(SOURCE DATA)
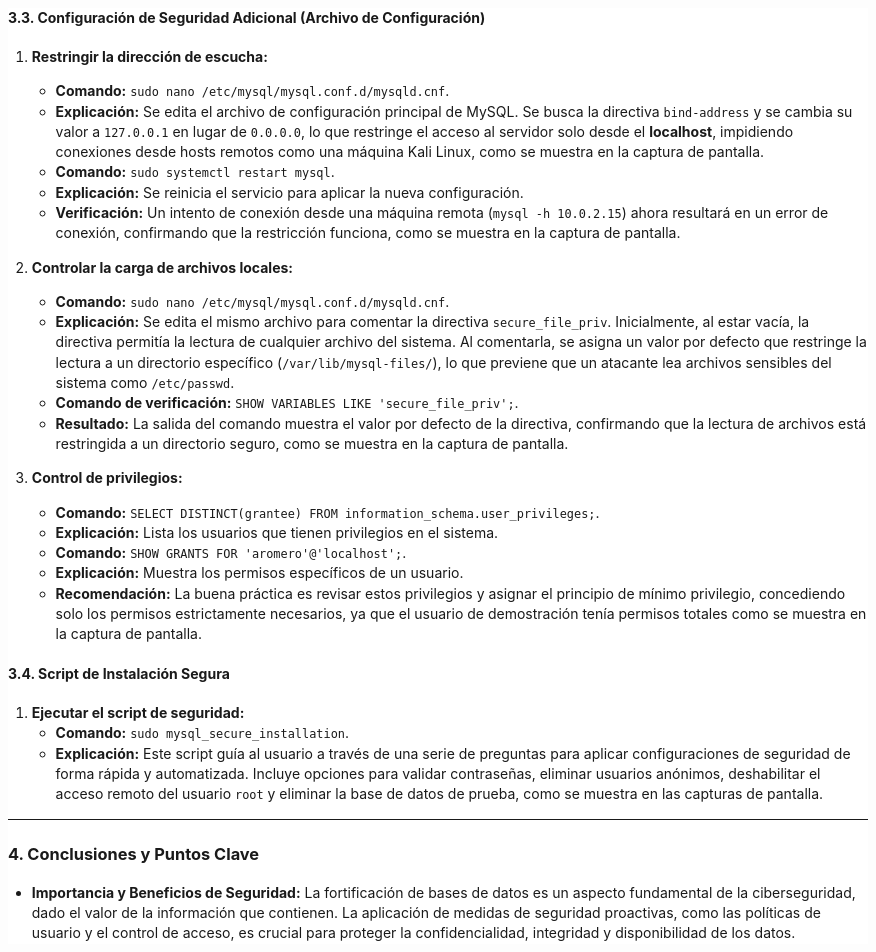#### 3.3. Configuración de Seguridad Adicional (Archivo de Configuración)

1.  **Restringir la dirección de escucha:**
    * **Comando:** `sudo nano /etc/mysql/mysql.conf.d/mysqld.cnf`.
    * **Explicación:** Se edita el archivo de configuración principal de MySQL. Se busca la directiva `bind-address` y se cambia su valor a `127.0.0.1` en lugar de `0.0.0.0`, lo que restringe el acceso al servidor solo desde el **localhost**, impidiendo conexiones desde hosts remotos como una máquina Kali Linux, como se muestra en la captura de pantalla.
    * **Comando:** `sudo systemctl restart mysql`.
    * **Explicación:** Se reinicia el servicio para aplicar la nueva configuración.
    * **Verificación:** Un intento de conexión desde una máquina remota (`mysql -h 10.0.2.15`) ahora resultará en un error de conexión, confirmando que la restricción funciona, como se muestra en la captura de pantalla.

2.  **Controlar la carga de archivos locales:**
    * **Comando:** `sudo nano /etc/mysql/mysql.conf.d/mysqld.cnf`.
    * **Explicación:** Se edita el mismo archivo para comentar la directiva `secure_file_priv`. Inicialmente, al estar vacía, la directiva permitía la lectura de cualquier archivo del sistema. Al comentarla, se asigna un valor por defecto que restringe la lectura a un directorio específico (`/var/lib/mysql-files/`), lo que previene que un atacante lea archivos sensibles del sistema como `/etc/passwd`.
    * **Comando de verificación:** `SHOW VARIABLES LIKE 'secure_file_priv';`.
    * **Resultado:** La salida del comando muestra el valor por defecto de la directiva, confirmando que la lectura de archivos está restringida a un directorio seguro, como se muestra en la captura de pantalla.

3.  **Control de privilegios:**
    * **Comando:** `SELECT DISTINCT(grantee) FROM information_schema.user_privileges;`.
    * **Explicación:** Lista los usuarios que tienen privilegios en el sistema.
    * **Comando:** `SHOW GRANTS FOR 'aromero'@'localhost';`.
    * **Explicación:** Muestra los permisos específicos de un usuario.
    * **Recomendación:** La buena práctica es revisar estos privilegios y asignar el principio de mínimo privilegio, concediendo solo los permisos estrictamente necesarios, ya que el usuario de demostración tenía permisos totales como se muestra en la captura de pantalla.

#### 3.4. Script de Instalación Segura

1.  **Ejecutar el script de seguridad:**
    * **Comando:** `sudo mysql_secure_installation`.
    * **Explicación:** Este script guía al usuario a través de una serie de preguntas para aplicar configuraciones de seguridad de forma rápida y automatizada. Incluye opciones para validar contraseñas, eliminar usuarios anónimos, deshabilitar el acceso remoto del usuario `root` y eliminar la base de datos de prueba, como se muestra en las capturas de pantalla.

***

### 4. Conclusiones y Puntos Clave

* **Importancia y Beneficios de Seguridad:** La fortificación de bases de datos es un aspecto fundamental de la ciberseguridad, dado el valor de la información que contienen. La aplicación de medidas de seguridad proactivas, como las políticas de usuario y el control de acceso, es crucial para proteger la confidencialidad, integridad y disponibilidad de los datos.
(End SOURCE DATA)
Each line containing the word "desde" needs to be copied from the data above.

## EXERCISE RESULT
    * **Explicación:** Se edita el archivo de configuración principal de MySQL. Se busca la directiva `bind-address` y se cambia su valor a `127.0.0.1` en lugar de `0.0.0.0`, lo que restringe el acceso al servidor solo desde el **localhost**, impidiendo conexiones desde hosts remotos como una máquina Kali Linux, como se muestra en la captura de pantalla.
    * **Verificación:** Un intento de conexión desde una máquina remota (`mysql -h 10.0.2.15`) ahora resultará en un error de conexión, confirmando que la restricción funciona, como se muestra en la captura de pantalla.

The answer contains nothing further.